The spiral of learning - diadara
http://sdqali.in/blog/2012/05/30/the-spiral-of-learning/

======
hyp0
The energy and interest you have is a tremendous positive. Don't take it for
granted. It's something to nurture.

What exactly is making you feel bad - what are you thinking when you have that
feeling? i.e. what thought is stopping you and why is that bad?

[OK, I'm guessing in the following - you'll find the true answer in the above
questions] You say you feel bad because of a lack of mastery, but what level
of mastery counts?

I think it's the lack of a goal: a defined point where you say "ah! I've
_done_ it!", instead of a continuous never-ending slog. There's always more
you can do in the bigger picture, but you can choose a goal at a point that in
some sense is a _completion_. Artificial in a way, but also on top of
something, a logical boundary.

That is, a specific _doable_ task that can be done pretty quickly; with some
challenge, not too much - a level that, from your experience, is definitely
doable by you; that is clear and _definite_ , so you have a direction/guide to
keep you on track, and so you know when you've reached it (so you can stop,
and see how far you've come, and a take a rest to choose the next one).

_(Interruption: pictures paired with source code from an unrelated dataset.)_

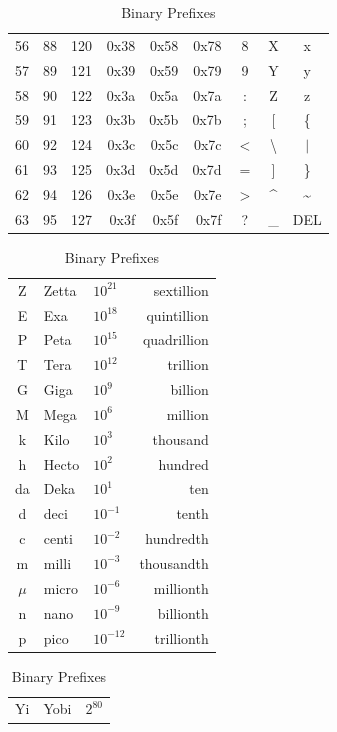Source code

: \documentclass[12pt]{article}
\begin{document}
\begin{table}[H]
\begin{minipage}[t]{.55\linewidth}
\begin{tabular}{@{} r r r | >{\ttfamily}r >{\ttfamily}r >{\ttfamily}r | c c c @{}}
	56	& 88	& 120		& 0x38	& 0x58	& 0x78	& 8		& X 			& x\\
	57	& 89	& 121 	& 0x39	& 0x59	& 0x79	& 9		& Y 			& y\\
	58	& 90	& 122		& 0x3a	& 0x5a	& 0x7a	& :		& Z			& z\\
	59	& 91	& 123		& 0x3b	& 0x5b	& 0x7b	& ;		& [			& \{\\
	60	& 92	& 124		& 0x3c	& 0x5c	& 0x7c	& $<$	& \textbackslash	& $\vert$\\
	61	& 93	& 125		& 0x3d	& 0x5d	& 0x7d	& =		& ]			& \}\\
	62	& 94	& 126		& 0x3e	& 0x5e	& 0x7e	& $>$	& \^{}		& \~{}\\
	63	& 95	& 127		& 0x3f	& 0x5f	& 0x7f	& ?		& \_			& DEL\\
	\end{tabular}\end{minipage}\hfill
	\begin{minipage}[t]{.45\linewidth}
	\centering
	\caption{SI Prefixes \label{tab:SI PREFIXES}}
	\begin{tabular}{@{} c l l r @{}}\hline
	Z 	& Zetta	& $10^{21}$	& sextillion\\
	E 	& Exa		& $10^{18}$	& quintillion\\
	P 	& Peta	& $10^{15}$	& quadrillion\\
	T	& Tera	& $10^{12}$	& trillion\\
	G	& Giga	& $10^{9}$		& billion\\
	M	& Mega	& $10^{6}$		& million\\
	k	& Kilo	& $10^{3}$		& thousand\\
	h 	& Hecto	& $10^{2}$		& hundred\\
	da	& Deka	& $10^{1}$		& ten\\
	d 	& deci	& $10^{-1}$	& tenth\\
	c 	& centi	& $10^{-2}$	& hundredth\\
	m 	& milli	& $10^{-3}$	& thousandth\\
	$\mu$ & micro	& $10^{-6}$	& millionth\\
	n 	& nano	& $10^{-9}$	& billionth\\
	p 	& pico	& $10^{-12}$	& trillionth\\\hline
	\end{tabular}
	\centering
	\caption{Binary Prefixes \label{tab:BINARY PREFIXES}}
	\begin{tabular}{@{} c l l @{}}\hline
	Yi 	& Yobi	& $2^{80}$\\

\end{tabular}
\end{minipage}
\end{table}
\end{document}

Finally, it must have some meaning to you - it _could_ be to just learn some
technique to some standard... but better is an actual project that you want to
do: a simple parser, an animation, a tool that you'd like to have, implement
an idea, copy a game or tool or library or framework or language or app _that
impresses you_ (or some part of it). But note that it must be doable, by you,
in reasonable time. So, if too ambitious (or you realize it's too ambitious as
you go along!), break out simpler and simpler versions of it, or sub-parts of
it - provided it still has _meaning_ , a _definite_ end-point, and is
_doable_.

Of course, as you say, you are learning stuff in this spiral, and you'll get
cross-insights from doing different things. It's just that you feel bad about
it - I think having goals would help. [But see the questions above...]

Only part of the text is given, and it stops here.